Un détournement de procédure administrative
Selon Aurélie Besançon, ces reconnaissances de paternité sont obtenues dans des pays pauvres, où des femmes vulnérables sont approchées par des pédocriminels. Ces derniers leur proposent des relations sexuelles, puis évoquent leur attirance pour les enfants. En échange de compensations financières ou de la promesse d'un passeport français pour l'enfant, les mères acceptent de déclarer le pédocriminel comme père. « Ces reconnaissances de paternité permettent aux pédocriminels de brouiller les cartes », explique-t-elle.

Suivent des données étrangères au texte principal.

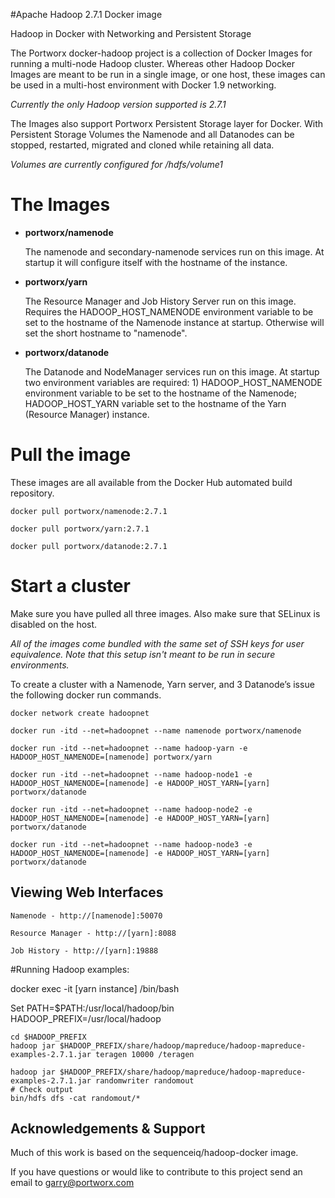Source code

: #Apache Hadoop 2.7.1 Docker image

Hadoop in Docker with Networking and Persistent Storage

The Portworx docker-hadoop project is a collection of Docker Images for running a multi-node Hadoop cluster. Whereas other Hadoop Docker Images are meant to be run in a single image, or one host, these images can be used in a multi-host environment with Docker 1.9 networking.

_Currently the only Hadoop version supported is 2.7.1_

The Images also support Portworx Persistent Storage layer for Docker. With Persistent Storage Volumes the Namenode and all Datanodes can be stopped, restarted, migrated and cloned while retaining all data.

_Volumes are currently configured for /hdfs/volume1_

# The Images

* **portworx/namenode**

  The namenode and secondary-namenode services run on this image. At startup it will configure itself with the hostname of the instance.

* **portworx/yarn**

  The Resource Manager and Job History Server run on this image.  Requires the HADOOP_HOST_NAMENODE environment variable to be set to the hostname of the Namenode instance at startup. Otherwise will set the short hostname to "namenode". 

* **portworx/datanode**

  The Datanode and NodeManager services run on this image.  At startup two environment variables are required: 1) HADOOP_HOST_NAMENODE environment variable to be set to the hostname of the Namenode; HADOOP_HOST_YARN variable set to the hostname of the Yarn (Resource Manager) instance.


# Pull the image

These images are all available from the Docker Hub automated build repository.

```
docker pull portworx/namenode:2.7.1
```

```
docker pull portworx/yarn:2.7.1
```

```
docker pull portworx/datanode:2.7.1
```


# Start a cluster

Make sure you have pulled all three images. Also make sure that SELinux is disabled on the host. 

_All of the images come bundled with the same set of SSH keys for user equivalence. Note that this setup isn't meant to be run in secure environments._

To create a cluster with a Namenode, Yarn server, and 3 Datanode’s issue the following docker run commands. 

```
docker network create hadoopnet
```

```
docker run -itd --net=hadoopnet --name namenode portworx/namenode
```

```
docker run -itd --net=hadoopnet --name hadoop-yarn -e HADOOP_HOST_NAMENODE=[namenode] portworx/yarn
```

```
docker run -itd --net=hadoopnet --name hadoop-node1 -e HADOOP_HOST_NAMENODE=[namenode] -e HADOOP_HOST_YARN=[yarn] portworx/datanode
```

```
docker run -itd --net=hadoopnet --name hadoop-node2 -e HADOOP_HOST_NAMENODE=[namenode] -e HADOOP_HOST_YARN=[yarn] portworx/datanode
```

```
docker run -itd --net=hadoopnet --name hadoop-node3 -e HADOOP_HOST_NAMENODE=[namenode] -e HADOOP_HOST_YARN=[yarn] portworx/datanode
```



## Viewing Web Interfaces

```
Namenode - http://[namenode]:50070
```

```
Resource Manager - http://[yarn]:8088
```

```
Job History - http://[yarn]:19888
```



#Running Hadoop examples:

docker exec -it [yarn instance] /bin/bash

Set PATH=$PATH:/usr/local/hadoop/bin 
HADOOP_PREFIX=/usr/local/hadoop


```
cd $HADOOP_PREFIX
hadoop jar $HADOOP_PREFIX/share/hadoop/mapreduce/hadoop-mapreduce-examples-2.7.1.jar teragen 10000 /teragen

hadoop jar $HADOOP_PREFIX/share/hadoop/mapreduce/hadoop-mapreduce-examples-2.7.1.jar randomwriter randomout
# Check output
bin/hdfs dfs -cat randomout/*
```


## Acknowledgements & Support

Much of this work is based on the sequenceiq/hadoop-docker image. 

If you have questions or would like to contribute to this project send an email to garry@portworx.com

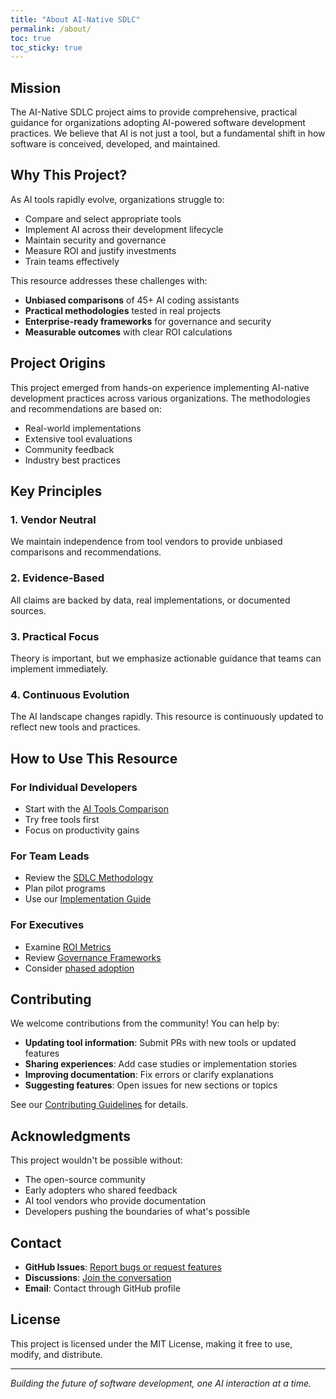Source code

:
 ```yaml
---
title: "About AI-Native SDLC"
permalink: /about/
toc: true
toc_sticky: true
---
```


## Mission

The AI-Native SDLC project aims to provide comprehensive, practical guidance for organizations adopting AI-powered software development practices. We believe that AI is not just a tool, but a fundamental shift in how software is conceived, developed, and maintained.

## Why This Project?

As AI tools rapidly evolve, organizations struggle to:
- Compare and select appropriate tools
- Implement AI across their development lifecycle
- Maintain security and governance
- Measure ROI and justify investments
- Train teams effectively

This resource addresses these challenges with:
- **Unbiased comparisons** of 45+ AI coding assistants
- **Practical methodologies** tested in real projects
- **Enterprise-ready frameworks** for governance and security
- **Measurable outcomes** with clear ROI calculations

## Project Origins

This project emerged from hands-on experience implementing AI-native development practices across various organizations. The methodologies and recommendations are based on:

- Real-world implementations
- Extensive tool evaluations
- Community feedback
- Industry best practices

## Key Principles

### 1. **Vendor Neutral**
We maintain independence from tool vendors to provide unbiased comparisons and recommendations.

### 2. **Evidence-Based**
All claims are backed by data, real implementations, or documented sources.

### 3. **Practical Focus**
Theory is important, but we emphasize actionable guidance that teams can implement immediately.

### 4. **Continuous Evolution**
The AI landscape changes rapidly. This resource is continuously updated to reflect new tools and practices.

## How to Use This Resource

### For Individual Developers
- Start with the [AI Tools Comparison](/ai-tools/coding-assistants/)
- Try free tools first
- Focus on productivity gains

### For Team Leads
- Review the [SDLC Methodology](/sdlc/)
- Plan pilot programs
- Use our [Implementation Guide](/implementation/)

### For Executives
- Examine [ROI Metrics](/implementation/metrics/)
- Review [Governance Frameworks](/governance/)
- Consider [phased adoption](/implementation/#roadmap)

## Contributing

We welcome contributions from the community! You can help by:

- **Updating tool information**: Submit PRs with new tools or updated features
- **Sharing experiences**: Add case studies or implementation stories
- **Improving documentation**: Fix errors or clarify explanations
- **Suggesting features**: Open issues for new sections or topics

See our [Contributing Guidelines](https://github.com/CodySwannGt/ai-native-sdlc/blob/main/CONTRIBUTING.md) for details.

## Acknowledgments

This project wouldn't be possible without:

- The open-source community
- Early adopters who shared feedback
- AI tool vendors who provide documentation
- Developers pushing the boundaries of what's possible

## Contact

- **GitHub Issues**: [Report bugs or request features](https://github.com/CodySwannGt/ai-native-sdlc/issues)
- **Discussions**: [Join the conversation](https://github.com/CodySwannGt/ai-native-sdlc/discussions)
- **Email**: Contact through GitHub profile

## License

This project is licensed under the MIT License, making it free to use, modify, and distribute.

---

*Building the future of software development, one AI interaction at a time.*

Une coopération internationale cruciale
L'OFMIN a été créé pour développer la coopération avec les polices étrangères et détecter les prédateurs. La commissaire souligne que la pédocriminalité itinérante est un phénomène caché, mais que des pays comme la Thaïlande sont très proactifs dans les signalements. « Cela permet d'éviter que les suspects échappent aux poursuites en quittant le pays », ajoute-t-elle.
Le live streaming : une tendance inquiétante
Un autre phénomène alarmant est le live streaming d'abus sexuels sur mineurs, apparu pendant le Covid. Des donneurs d'ordre paient entre 20 et 60 euros pour assister en direct à des viols d'enfants. Un arrêt de la cour d'assises de Paris a établi que ces commanditaires sont complices des viols, et non de simples consommateurs. En Colombie, une récente opération conjointe a permis d'interpeller à la fois le donneur d'ordre en France et l'auteur des abus sur place, et de mettre les victimes en sécurité.
Des mesures nouvelles envisagées
La commissaire propose d'étendre les interdictions de contact avec des mineurs au-delà du territoire français, afin d'empêcher les délinquants de travailler comme professeurs ou éducateurs à l'étranger. Elle suggère également une peine complémentaire d'obligation de déclaration de sortie du territoire pour les condamnés.